In the records that follow, find each line containing "nargs" and copy it.

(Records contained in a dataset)
Content starts
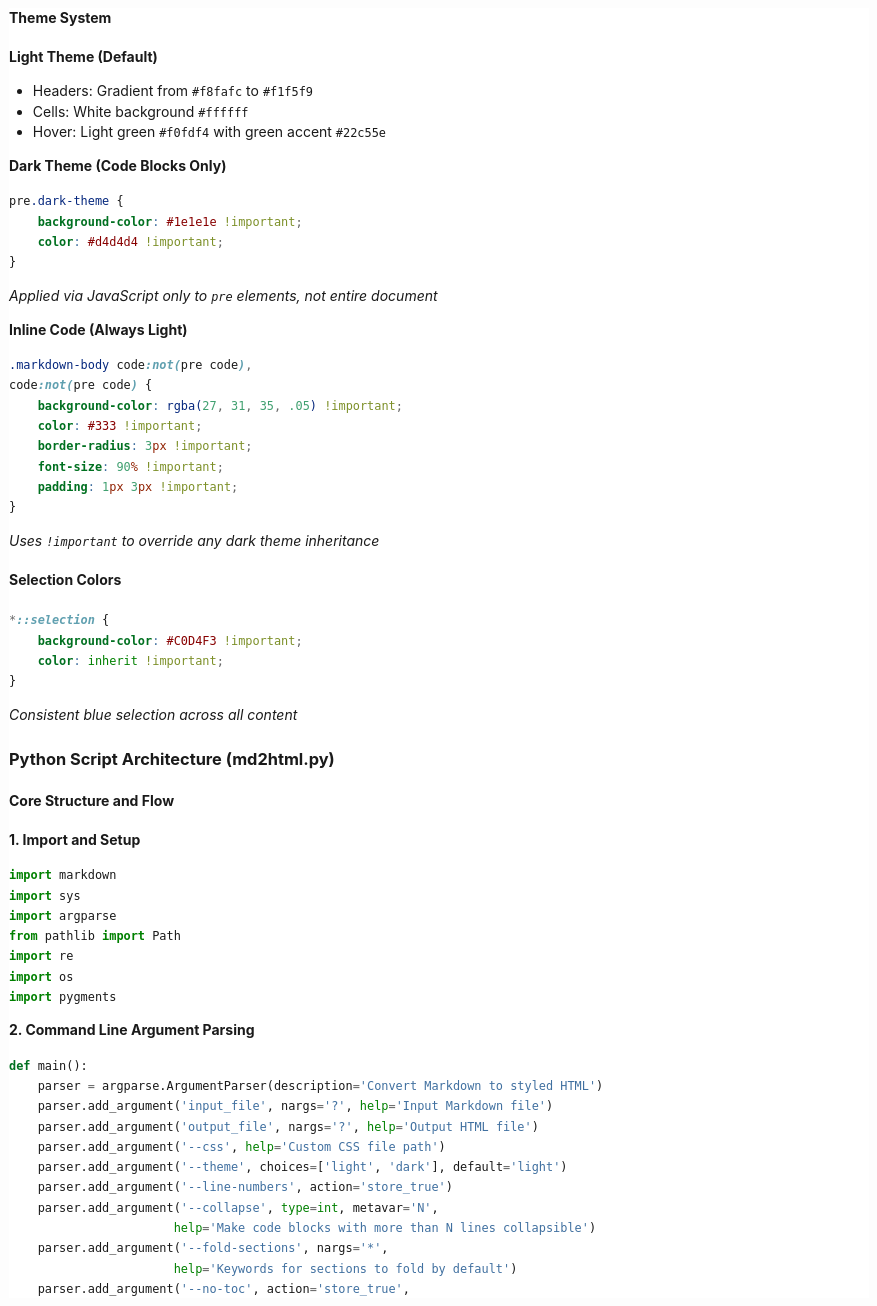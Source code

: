 #### Theme System

**Light Theme (Default)**
- Headers: Gradient from `#f8fafc` to `#f1f5f9`
- Cells: White background `#ffffff`
- Hover: Light green `#f0fdf4` with green accent `#22c55e`

**Dark Theme (Code Blocks Only)**
```css
pre.dark-theme {
    background-color: #1e1e1e !important;
    color: #d4d4d4 !important;
}
```
*Applied via JavaScript only to `pre` elements, not entire document*

**Inline Code (Always Light)**
```css
.markdown-body code:not(pre code),
code:not(pre code) {
    background-color: rgba(27, 31, 35, .05) !important;
    color: #333 !important;
    border-radius: 3px !important;
    font-size: 90% !important;
    padding: 1px 3px !important;
}
```
*Uses `!important` to override any dark theme inheritance*

#### Selection Colors
```css
*::selection {
    background-color: #C0D4F3 !important;
    color: inherit !important;
}
```
*Consistent blue selection across all content*

### Python Script Architecture (md2html.py)

#### Core Structure and Flow

**1. Import and Setup**
```python
import markdown
import sys
import argparse
from pathlib import Path
import re
import os
import pygments
```

**2. Command Line Argument Parsing**
```python
def main():
    parser = argparse.ArgumentParser(description='Convert Markdown to styled HTML')
    parser.add_argument('input_file', nargs='?', help='Input Markdown file')
    parser.add_argument('output_file', nargs='?', help='Output HTML file')
    parser.add_argument('--css', help='Custom CSS file path')
    parser.add_argument('--theme', choices=['light', 'dark'], default='light')
    parser.add_argument('--line-numbers', action='store_true')
    parser.add_argument('--collapse', type=int, metavar='N', 
                       help='Make code blocks with more than N lines collapsible')
    parser.add_argument('--fold-sections', nargs='*', 
                       help='Keywords for sections to fold by default')
    parser.add_argument('--no-toc', action='store_true', 
```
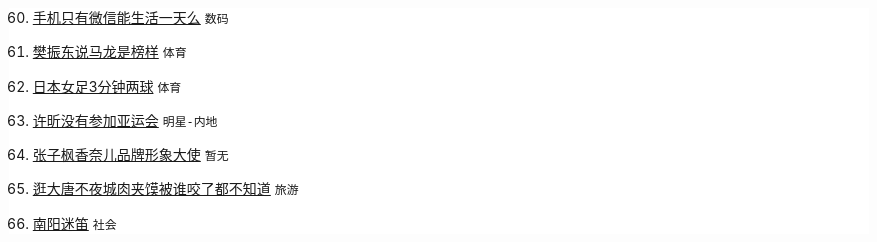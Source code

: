 60. [手机只有微信能生活一天么](https://m.weibo.cn/search?containerid=100103type%3D1%26t%3D10%26q%3D%23%E6%89%8B%E6%9C%BA%E5%8F%AA%E6%9C%89%E5%BE%AE%E4%BF%A1%E8%83%BD%E7%94%9F%E6%B4%BB%E4%B8%80%E5%A4%A9%E4%B9%88%23&stream_entry_id=31&isnewpage=1&extparam=seat%3D1%26cate%3D5001%26band_rank%3D28%26pos%3D28%26q%3D%2523%25E6%2589%258B%25E6%259C%25BA%25E5%258F%25AA%25E6%259C%2589%25E5%25BE%25AE%25E4%25BF%25A1%25E8%2583%25BD%25E7%2594%259F%25E6%25B4%25BB%25E4%25B8%2580%25E5%25A4%25A9%25E4%25B9%2588%2523%26flag%3D1%26dgr%3D0%26filter_type%3Drealtimehot%26stream_entry_id%3D31%26realpos%3D28%26c_type%3D31%26lcate%3D5001%26display_time%3D1696339398%26pre_seqid%3D169633939852108173166) `数码` 

61. [樊振东说马龙是榜样](https://m.weibo.cn/search?containerid=100103type%3D1%26t%3D10%26q%3D%23%E6%A8%8A%E6%8C%AF%E4%B8%9C%E8%AF%B4%E9%A9%AC%E9%BE%99%E6%98%AF%E6%A6%9C%E6%A0%B7%23&stream_entry_id=31&isnewpage=1&extparam=seat%3D1%26cate%3D5001%26band_rank%3D29%26pos%3D29%26q%3D%2523%25E6%25A8%258A%25E6%258C%25AF%25E4%25B8%259C%25E8%25AF%25B4%25E9%25A9%25AC%25E9%25BE%2599%25E6%2598%25AF%25E6%25A6%259C%25E6%25A0%25B7%2523%26flag%3D1%26dgr%3D0%26filter_type%3Drealtimehot%26stream_entry_id%3D31%26realpos%3D29%26c_type%3D31%26lcate%3D5001%26display_time%3D1696339398%26pre_seqid%3D169633939852108173166) `体育` 

62. [日本女足3分钟两球](https://m.weibo.cn/search?containerid=100103type%3D1%26t%3D10%26q%3D%23%E6%97%A5%E6%9C%AC%E5%A5%B3%E8%B6%B33%E5%88%86%E9%92%9F%E4%B8%A4%E7%90%83%23&stream_entry_id=31&isnewpage=1&extparam=seat%3D1%26cate%3D5001%26band_rank%3D34%26pos%3D34%26q%3D%2523%25E6%2597%25A5%25E6%259C%25AC%25E5%25A5%25B3%25E8%25B6%25B33%25E5%2588%2586%25E9%2592%259F%25E4%25B8%25A4%25E7%2590%2583%2523%26flag%3D1%26dgr%3D0%26filter_type%3Drealtimehot%26stream_entry_id%3D31%26realpos%3D34%26c_type%3D31%26lcate%3D5001%26display_time%3D1696339398%26pre_seqid%3D169633939852108173166) `体育` 

63. [许昕没有参加亚运会](https://m.weibo.cn/search?containerid=100103type%3D1%26t%3D10%26q%3D%23%E8%AE%B8%E6%98%95%E6%B2%A1%E6%9C%89%E5%8F%82%E5%8A%A0%E4%BA%9A%E8%BF%90%E4%BC%9A%23&stream_entry_id=31&isnewpage=1&extparam=seat%3D1%26cate%3D5001%26band_rank%3D38%26pos%3D38%26q%3D%2523%25E8%25AE%25B8%25E6%2598%2595%25E6%25B2%25A1%25E6%259C%2589%25E5%258F%2582%25E5%258A%25A0%25E4%25BA%259A%25E8%25BF%2590%25E4%25BC%259A%2523%26flag%3D1%26dgr%3D0%26filter_type%3Drealtimehot%26stream_entry_id%3D31%26realpos%3D38%26c_type%3D31%26lcate%3D5001%26display_time%3D1696339398%26pre_seqid%3D169633939852108173166) `明星-内地` 

64. [张子枫香奈儿品牌形象大使](https://m.weibo.cn/search?containerid=100103type%3D1%26t%3D10%26q%3D%23%E5%BC%A0%E5%AD%90%E6%9E%AB%E9%A6%99%E5%A5%88%E5%84%BF%E5%93%81%E7%89%8C%E5%BD%A2%E8%B1%A1%E5%A4%A7%E4%BD%BF%23&stream_entry_id=31&isnewpage=1&extparam=seat%3D1%26cate%3D5001%26band_rank%3D41%26pos%3D41%26q%3D%2523%25E5%25BC%25A0%25E5%25AD%2590%25E6%259E%25AB%25E9%25A6%2599%25E5%25A5%2588%25E5%2584%25BF%25E5%2593%2581%25E7%2589%258C%25E5%25BD%25A2%25E8%25B1%25A1%25E5%25A4%25A7%25E4%25BD%25BF%2523%26flag%3D0%26dgr%3D0%26filter_type%3Drealtimehot%26stream_entry_id%3D31%26realpos%3D41%26c_type%3D31%26lcate%3D5001%26display_time%3D1696339398%26pre_seqid%3D169633939852108173166) `暂无` 

65. [逛大唐不夜城肉夹馍被谁咬了都不知道](https://m.weibo.cn/search?containerid=100103type%3D1%26t%3D10%26q%3D%23%E9%80%9B%E5%A4%A7%E5%94%90%E4%B8%8D%E5%A4%9C%E5%9F%8E%E8%82%89%E5%A4%B9%E9%A6%8D%E8%A2%AB%E8%B0%81%E5%92%AC%E4%BA%86%E9%83%BD%E4%B8%8D%E7%9F%A5%E9%81%93%23&stream_entry_id=31&isnewpage=1&extparam=seat%3D1%26cate%3D5001%26band_rank%3D42%26pos%3D42%26q%3D%2523%25E9%2580%259B%25E5%25A4%25A7%25E5%2594%2590%25E4%25B8%258D%25E5%25A4%259C%25E5%259F%258E%25E8%2582%2589%25E5%25A4%25B9%25E9%25A6%258D%25E8%25A2%25AB%25E8%25B0%2581%25E5%2592%25AC%25E4%25BA%2586%25E9%2583%25BD%25E4%25B8%258D%25E7%259F%25A5%25E9%2581%2593%2523%26flag%3D1%26dgr%3D0%26filter_type%3Drealtimehot%26stream_entry_id%3D31%26realpos%3D42%26c_type%3D31%26lcate%3D5001%26display_time%3D1696339398%26pre_seqid%3D169633939852108173166) `旅游` 

66. [南阳迷笛](https://m.weibo.cn/search?containerid=100103type%3D1%26t%3D10%26q%3D%E5%8D%97%E9%98%B3%E8%BF%B7%E7%AC%9B&stream_entry_id=31&isnewpage=1&extparam=seat%3D1%26cate%3D5001%26band_rank%3D45%26pos%3D45%26q%3D%25E5%258D%2597%25E9%2598%25B3%25E8%25BF%25B7%25E7%25AC%259B%26flag%3D0%26dgr%3D0%26filter_type%3Drealtimehot%26stream_entry_id%3D31%26realpos%3D45%26c_type%3D31%26lcate%3D5001%26display_time%3D1696339398%26pre_seqid%3D169633939852108173166) `社会`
Content ends
:: The answer ::
    parser.add_argument('input_file', nargs='?', help='Input Markdown file')
    parser.add_argument('output_file', nargs='?', help='Output HTML file')
    parser.add_argument('--fold-sections', nargs='*', 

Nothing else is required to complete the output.